### Instructions to follow
The expected answer is a bare count of the lines in the data below that contain "variance".

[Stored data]
::::::::::

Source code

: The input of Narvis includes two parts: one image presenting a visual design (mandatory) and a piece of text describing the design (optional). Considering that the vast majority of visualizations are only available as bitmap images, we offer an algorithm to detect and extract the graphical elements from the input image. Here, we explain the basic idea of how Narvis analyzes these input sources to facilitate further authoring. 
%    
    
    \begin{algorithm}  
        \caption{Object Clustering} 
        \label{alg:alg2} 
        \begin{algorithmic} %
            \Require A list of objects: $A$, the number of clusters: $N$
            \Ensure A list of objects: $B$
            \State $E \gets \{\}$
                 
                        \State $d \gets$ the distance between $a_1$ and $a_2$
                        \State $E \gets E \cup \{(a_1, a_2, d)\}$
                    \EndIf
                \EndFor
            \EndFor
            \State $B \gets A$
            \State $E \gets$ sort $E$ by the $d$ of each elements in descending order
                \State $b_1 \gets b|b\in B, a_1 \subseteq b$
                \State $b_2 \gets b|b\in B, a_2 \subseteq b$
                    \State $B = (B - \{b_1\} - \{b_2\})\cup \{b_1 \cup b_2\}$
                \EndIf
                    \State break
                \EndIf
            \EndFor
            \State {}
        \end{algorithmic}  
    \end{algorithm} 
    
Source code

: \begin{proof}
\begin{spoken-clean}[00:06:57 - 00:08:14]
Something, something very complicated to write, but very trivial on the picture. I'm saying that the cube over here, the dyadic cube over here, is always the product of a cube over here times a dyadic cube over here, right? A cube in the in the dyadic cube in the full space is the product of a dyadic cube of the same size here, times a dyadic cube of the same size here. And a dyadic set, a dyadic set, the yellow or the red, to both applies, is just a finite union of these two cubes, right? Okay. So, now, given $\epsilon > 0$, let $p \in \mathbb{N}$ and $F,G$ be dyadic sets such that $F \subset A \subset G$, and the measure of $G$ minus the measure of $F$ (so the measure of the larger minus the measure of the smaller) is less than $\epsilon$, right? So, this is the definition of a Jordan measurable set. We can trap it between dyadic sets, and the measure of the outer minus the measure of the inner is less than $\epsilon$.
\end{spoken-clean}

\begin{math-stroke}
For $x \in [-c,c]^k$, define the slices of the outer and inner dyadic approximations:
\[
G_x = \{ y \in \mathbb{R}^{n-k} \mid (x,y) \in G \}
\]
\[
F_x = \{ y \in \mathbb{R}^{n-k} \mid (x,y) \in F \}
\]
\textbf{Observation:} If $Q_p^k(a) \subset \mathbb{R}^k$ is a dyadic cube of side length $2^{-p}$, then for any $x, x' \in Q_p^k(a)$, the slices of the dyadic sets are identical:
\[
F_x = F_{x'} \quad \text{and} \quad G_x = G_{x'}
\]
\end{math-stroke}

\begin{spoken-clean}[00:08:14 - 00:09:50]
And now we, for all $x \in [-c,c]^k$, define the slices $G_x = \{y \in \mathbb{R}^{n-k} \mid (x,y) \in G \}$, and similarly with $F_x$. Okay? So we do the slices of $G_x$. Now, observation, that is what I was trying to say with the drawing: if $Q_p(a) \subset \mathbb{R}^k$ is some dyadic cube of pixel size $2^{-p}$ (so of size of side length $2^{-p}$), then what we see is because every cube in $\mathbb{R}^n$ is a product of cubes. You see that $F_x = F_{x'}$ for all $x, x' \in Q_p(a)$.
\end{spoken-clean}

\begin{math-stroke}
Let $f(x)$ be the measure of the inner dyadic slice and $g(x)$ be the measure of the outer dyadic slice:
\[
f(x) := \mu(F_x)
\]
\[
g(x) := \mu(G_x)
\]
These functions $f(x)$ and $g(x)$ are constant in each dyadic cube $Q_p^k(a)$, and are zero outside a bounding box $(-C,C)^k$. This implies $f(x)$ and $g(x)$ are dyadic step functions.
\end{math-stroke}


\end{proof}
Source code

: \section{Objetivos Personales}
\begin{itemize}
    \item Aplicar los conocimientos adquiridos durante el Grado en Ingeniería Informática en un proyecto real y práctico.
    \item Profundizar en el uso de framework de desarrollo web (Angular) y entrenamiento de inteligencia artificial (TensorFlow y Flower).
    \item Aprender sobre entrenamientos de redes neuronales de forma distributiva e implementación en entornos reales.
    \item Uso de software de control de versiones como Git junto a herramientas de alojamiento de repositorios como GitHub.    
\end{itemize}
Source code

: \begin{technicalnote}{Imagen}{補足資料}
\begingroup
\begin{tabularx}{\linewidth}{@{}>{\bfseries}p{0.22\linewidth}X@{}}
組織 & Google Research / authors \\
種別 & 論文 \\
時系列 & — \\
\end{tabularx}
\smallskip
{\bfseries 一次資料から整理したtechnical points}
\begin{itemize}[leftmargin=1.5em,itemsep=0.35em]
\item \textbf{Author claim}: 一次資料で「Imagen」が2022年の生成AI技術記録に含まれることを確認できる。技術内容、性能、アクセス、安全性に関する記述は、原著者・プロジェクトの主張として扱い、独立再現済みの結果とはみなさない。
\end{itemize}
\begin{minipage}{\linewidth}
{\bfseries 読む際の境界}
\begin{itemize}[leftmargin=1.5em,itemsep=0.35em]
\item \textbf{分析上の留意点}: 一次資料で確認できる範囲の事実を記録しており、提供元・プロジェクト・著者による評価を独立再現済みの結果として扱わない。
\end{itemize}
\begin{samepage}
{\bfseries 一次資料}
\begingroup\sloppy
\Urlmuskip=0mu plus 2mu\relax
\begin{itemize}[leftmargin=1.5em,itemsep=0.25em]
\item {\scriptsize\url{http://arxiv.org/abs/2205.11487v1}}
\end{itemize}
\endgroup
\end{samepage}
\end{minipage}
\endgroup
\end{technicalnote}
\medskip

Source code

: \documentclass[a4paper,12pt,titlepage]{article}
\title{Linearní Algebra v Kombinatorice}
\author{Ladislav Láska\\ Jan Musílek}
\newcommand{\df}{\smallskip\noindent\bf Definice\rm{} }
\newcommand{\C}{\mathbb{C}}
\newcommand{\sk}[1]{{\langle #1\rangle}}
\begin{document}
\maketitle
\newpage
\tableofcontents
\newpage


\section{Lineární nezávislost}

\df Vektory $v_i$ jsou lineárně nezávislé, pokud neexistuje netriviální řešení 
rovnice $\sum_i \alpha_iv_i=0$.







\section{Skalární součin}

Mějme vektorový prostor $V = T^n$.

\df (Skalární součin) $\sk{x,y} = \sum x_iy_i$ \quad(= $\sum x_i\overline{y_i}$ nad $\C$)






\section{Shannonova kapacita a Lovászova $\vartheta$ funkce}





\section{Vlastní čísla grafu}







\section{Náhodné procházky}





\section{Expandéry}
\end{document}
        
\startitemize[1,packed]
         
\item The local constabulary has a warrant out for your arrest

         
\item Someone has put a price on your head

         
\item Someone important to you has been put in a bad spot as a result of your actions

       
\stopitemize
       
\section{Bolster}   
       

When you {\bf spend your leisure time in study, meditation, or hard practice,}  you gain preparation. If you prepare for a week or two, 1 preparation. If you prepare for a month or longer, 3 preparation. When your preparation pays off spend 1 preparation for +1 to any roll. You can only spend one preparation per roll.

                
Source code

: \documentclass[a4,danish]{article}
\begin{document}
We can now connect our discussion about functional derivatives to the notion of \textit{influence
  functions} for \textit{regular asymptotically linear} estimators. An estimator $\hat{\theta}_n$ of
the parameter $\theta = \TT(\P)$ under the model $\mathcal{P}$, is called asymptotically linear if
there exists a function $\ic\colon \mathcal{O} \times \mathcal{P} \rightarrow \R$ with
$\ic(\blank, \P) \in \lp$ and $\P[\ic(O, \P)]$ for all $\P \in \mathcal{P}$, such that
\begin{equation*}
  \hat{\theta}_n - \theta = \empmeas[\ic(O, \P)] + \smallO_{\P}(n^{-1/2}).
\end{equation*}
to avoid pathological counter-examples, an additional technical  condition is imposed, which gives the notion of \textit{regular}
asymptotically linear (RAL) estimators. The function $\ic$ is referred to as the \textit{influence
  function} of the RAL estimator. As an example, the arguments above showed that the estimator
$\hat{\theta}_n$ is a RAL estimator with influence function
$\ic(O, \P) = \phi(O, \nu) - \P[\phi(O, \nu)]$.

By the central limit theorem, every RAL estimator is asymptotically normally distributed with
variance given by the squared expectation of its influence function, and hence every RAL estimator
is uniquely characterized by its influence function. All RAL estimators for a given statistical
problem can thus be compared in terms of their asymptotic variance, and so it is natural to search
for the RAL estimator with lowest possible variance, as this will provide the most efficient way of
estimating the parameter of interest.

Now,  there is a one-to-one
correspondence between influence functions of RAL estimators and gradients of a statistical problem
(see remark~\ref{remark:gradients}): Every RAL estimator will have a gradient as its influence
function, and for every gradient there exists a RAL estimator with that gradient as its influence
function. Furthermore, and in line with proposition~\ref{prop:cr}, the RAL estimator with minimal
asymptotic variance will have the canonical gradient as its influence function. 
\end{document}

::::::::::

### Output of the exercise
4